There is a whiff of political incense about Saint Jeremy who lives in an unearthly world where police can enter and arrest bad people in the Islamic State. This would obviate the need for the wickedness of killing ruthless enemies before they have been brought before a court. History, however, has been kind here to the UK which might easily have been led in the Second World War by leaders frozen into inactivity when faced by the Nazis because our police could not arrest Germany.

Meditation

Actually, followers of JC (wasn't it so delightfully apt he should bear those initials?) do not mind a bit of frozen inactivity all that much. Frozen inactivity enables you to criticize the government at your leisure without the need to be have to act decisively (and often with imperfect information) when faced with "events, dear boy, events". Do you remember the moment from "The Life of Brian" when Judith, the "Welsh bint" brings news of a Roman atrocity to the committee who with chuckling smugness at her 'feminist grandstanding' set out to write "a fresh resolution" - not the right thing but very simply the only thing in the world they are capable of.
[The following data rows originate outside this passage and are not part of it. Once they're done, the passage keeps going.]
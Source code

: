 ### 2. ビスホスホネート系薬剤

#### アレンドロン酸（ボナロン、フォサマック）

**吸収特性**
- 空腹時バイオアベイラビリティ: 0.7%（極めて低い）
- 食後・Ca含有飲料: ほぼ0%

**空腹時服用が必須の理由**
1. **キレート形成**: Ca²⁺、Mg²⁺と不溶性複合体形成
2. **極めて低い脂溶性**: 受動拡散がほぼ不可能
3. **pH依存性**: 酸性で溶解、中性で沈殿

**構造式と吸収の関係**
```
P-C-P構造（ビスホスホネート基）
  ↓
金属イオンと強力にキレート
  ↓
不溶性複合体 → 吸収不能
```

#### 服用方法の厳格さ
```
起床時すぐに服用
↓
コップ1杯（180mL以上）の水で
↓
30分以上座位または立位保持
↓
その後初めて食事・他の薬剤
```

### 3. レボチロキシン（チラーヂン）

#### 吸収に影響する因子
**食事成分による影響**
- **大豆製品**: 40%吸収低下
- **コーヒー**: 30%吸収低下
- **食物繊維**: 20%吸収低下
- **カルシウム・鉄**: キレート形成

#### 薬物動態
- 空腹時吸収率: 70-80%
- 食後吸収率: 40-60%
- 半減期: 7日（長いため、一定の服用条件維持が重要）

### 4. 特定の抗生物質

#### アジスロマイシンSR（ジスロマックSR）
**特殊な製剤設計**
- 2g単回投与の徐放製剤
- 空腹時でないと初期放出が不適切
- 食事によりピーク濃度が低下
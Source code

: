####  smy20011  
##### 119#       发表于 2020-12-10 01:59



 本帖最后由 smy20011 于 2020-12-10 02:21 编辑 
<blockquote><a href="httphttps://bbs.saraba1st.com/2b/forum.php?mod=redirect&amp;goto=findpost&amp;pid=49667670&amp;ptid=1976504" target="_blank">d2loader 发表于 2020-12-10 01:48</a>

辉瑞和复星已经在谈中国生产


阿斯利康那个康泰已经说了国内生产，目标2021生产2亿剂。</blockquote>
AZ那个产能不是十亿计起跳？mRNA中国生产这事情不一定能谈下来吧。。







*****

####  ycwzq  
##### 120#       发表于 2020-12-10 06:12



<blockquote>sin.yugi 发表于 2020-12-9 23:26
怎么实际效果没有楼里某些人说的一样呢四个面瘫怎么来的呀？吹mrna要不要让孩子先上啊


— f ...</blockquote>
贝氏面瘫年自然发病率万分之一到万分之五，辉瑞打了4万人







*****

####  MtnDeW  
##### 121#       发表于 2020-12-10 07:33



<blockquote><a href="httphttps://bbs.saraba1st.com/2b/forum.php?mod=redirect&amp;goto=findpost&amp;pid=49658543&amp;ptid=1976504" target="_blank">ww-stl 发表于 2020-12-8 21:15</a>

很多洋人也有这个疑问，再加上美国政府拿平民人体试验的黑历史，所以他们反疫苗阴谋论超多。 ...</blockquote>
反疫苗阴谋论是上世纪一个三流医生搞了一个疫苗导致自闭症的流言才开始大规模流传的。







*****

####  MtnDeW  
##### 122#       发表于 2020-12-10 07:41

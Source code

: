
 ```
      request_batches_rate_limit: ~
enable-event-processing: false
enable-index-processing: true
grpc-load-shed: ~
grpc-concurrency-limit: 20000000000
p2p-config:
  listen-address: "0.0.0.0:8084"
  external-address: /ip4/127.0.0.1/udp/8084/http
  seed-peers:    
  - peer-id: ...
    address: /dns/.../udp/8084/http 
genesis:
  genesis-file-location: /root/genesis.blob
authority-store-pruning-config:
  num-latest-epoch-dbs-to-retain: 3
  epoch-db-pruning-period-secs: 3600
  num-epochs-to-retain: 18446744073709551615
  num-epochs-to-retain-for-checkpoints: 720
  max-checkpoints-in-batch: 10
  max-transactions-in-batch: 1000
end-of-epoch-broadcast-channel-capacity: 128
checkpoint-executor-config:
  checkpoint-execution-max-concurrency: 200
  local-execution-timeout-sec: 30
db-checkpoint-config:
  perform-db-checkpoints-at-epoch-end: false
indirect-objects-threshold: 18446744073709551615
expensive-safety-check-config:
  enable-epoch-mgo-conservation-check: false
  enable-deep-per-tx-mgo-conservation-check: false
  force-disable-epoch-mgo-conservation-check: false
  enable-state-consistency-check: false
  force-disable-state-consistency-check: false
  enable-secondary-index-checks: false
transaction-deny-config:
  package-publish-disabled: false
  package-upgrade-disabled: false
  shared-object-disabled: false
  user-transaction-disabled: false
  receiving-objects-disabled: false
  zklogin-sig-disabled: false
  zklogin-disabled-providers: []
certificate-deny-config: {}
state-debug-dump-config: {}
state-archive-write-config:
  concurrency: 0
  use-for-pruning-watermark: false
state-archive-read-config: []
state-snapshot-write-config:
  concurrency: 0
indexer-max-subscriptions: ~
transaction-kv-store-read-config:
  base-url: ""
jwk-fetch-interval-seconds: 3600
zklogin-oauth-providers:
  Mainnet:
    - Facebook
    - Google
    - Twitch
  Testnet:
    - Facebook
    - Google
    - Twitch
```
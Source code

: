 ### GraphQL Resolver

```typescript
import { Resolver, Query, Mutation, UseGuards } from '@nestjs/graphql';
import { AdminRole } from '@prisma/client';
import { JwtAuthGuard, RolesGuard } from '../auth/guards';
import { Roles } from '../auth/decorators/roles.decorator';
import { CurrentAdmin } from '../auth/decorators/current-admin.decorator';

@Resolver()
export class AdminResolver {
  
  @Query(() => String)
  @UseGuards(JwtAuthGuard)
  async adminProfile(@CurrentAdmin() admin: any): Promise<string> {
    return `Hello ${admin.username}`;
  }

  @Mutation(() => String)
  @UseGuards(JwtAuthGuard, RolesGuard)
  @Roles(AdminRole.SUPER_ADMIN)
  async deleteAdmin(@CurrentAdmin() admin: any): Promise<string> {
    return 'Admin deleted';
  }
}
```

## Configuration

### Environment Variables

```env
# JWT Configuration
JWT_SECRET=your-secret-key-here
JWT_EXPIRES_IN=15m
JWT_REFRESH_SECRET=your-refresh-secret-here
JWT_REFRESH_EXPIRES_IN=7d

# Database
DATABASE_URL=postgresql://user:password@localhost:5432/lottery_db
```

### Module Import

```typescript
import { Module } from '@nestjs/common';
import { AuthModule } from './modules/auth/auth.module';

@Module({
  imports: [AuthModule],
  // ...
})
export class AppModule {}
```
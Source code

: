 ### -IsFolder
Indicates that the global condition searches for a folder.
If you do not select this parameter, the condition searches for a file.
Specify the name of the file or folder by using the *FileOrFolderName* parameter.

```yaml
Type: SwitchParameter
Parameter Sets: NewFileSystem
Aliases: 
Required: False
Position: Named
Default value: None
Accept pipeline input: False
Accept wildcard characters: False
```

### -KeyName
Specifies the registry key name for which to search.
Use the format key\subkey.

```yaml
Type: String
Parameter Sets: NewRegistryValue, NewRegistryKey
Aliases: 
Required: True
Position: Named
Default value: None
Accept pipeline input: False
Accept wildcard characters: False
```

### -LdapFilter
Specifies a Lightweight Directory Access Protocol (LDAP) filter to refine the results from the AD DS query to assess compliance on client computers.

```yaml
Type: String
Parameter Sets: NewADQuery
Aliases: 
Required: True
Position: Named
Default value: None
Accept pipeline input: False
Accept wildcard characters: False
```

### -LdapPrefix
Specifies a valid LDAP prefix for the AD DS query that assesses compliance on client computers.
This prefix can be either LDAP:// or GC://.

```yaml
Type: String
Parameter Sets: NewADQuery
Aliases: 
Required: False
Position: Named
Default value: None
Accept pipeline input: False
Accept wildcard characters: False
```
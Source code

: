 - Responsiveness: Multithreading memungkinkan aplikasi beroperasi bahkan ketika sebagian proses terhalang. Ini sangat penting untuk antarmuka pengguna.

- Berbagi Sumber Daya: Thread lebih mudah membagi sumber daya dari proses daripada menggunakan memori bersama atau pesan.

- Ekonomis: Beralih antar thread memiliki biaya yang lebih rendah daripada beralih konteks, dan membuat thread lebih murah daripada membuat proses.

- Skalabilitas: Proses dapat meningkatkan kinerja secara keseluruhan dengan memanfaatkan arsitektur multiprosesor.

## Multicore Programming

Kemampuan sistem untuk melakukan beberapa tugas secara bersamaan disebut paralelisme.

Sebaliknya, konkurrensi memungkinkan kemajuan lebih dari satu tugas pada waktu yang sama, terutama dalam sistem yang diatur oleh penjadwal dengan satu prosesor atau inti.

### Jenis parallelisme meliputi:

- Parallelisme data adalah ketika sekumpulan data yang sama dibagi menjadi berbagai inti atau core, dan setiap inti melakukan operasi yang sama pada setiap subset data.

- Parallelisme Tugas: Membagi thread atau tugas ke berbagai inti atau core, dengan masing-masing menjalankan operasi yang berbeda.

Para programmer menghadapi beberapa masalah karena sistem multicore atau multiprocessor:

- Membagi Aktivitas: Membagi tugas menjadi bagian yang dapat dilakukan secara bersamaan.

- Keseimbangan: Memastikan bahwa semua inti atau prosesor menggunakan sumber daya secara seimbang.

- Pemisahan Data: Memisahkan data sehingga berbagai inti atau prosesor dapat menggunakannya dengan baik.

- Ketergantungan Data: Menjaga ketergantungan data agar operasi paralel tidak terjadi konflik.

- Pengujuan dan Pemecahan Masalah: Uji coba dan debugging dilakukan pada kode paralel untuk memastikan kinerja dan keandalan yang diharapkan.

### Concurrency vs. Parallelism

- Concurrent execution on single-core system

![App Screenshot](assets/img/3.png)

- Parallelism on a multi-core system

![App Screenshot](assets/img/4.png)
Quiet and superior philosophical reflection is born in the moments of religious devotion provided by frozen inactivity.

Prophet

Please remember that Saint Jeremy is faced by wickedness (see above) at every turn. Homophobia, Islamophobia, Austerity, Sexism, Nuclear War, Denial of LGBT (have I got those initials right?) rights, Gender Bias, Racism and the list goes on. He delivers his careful and thoughtful solutions with polite, measured, avuncular, benign and gentle illogicality. Jeremy reminds me of the description applied to his prophet, Tony Benn, of whom it was said, "He immatures with age." 

Icon

PMQs are certainly different with JC. As he read out the latest e-mails Jeremy had received from Mrs Trellis I was taken aback when I heard him say, "I asked the Prime Minister this question six times last week and didn't get an answer". And there it was. It happened.  Jeremy before our ears became unmistakeably that valued national treasure, the angry pensioner in the post office.

War is Wrong

Talking of war as I was, and there's an awful lot of it about at the moment, I do hope we are spared Saint Jeremy as leader trying to face down Russia by frantically waving a white flag and shouting, "Don't attack us. We have no nuclear weapons." 

I hope we are spared, full stop.

Here endeth the lesson.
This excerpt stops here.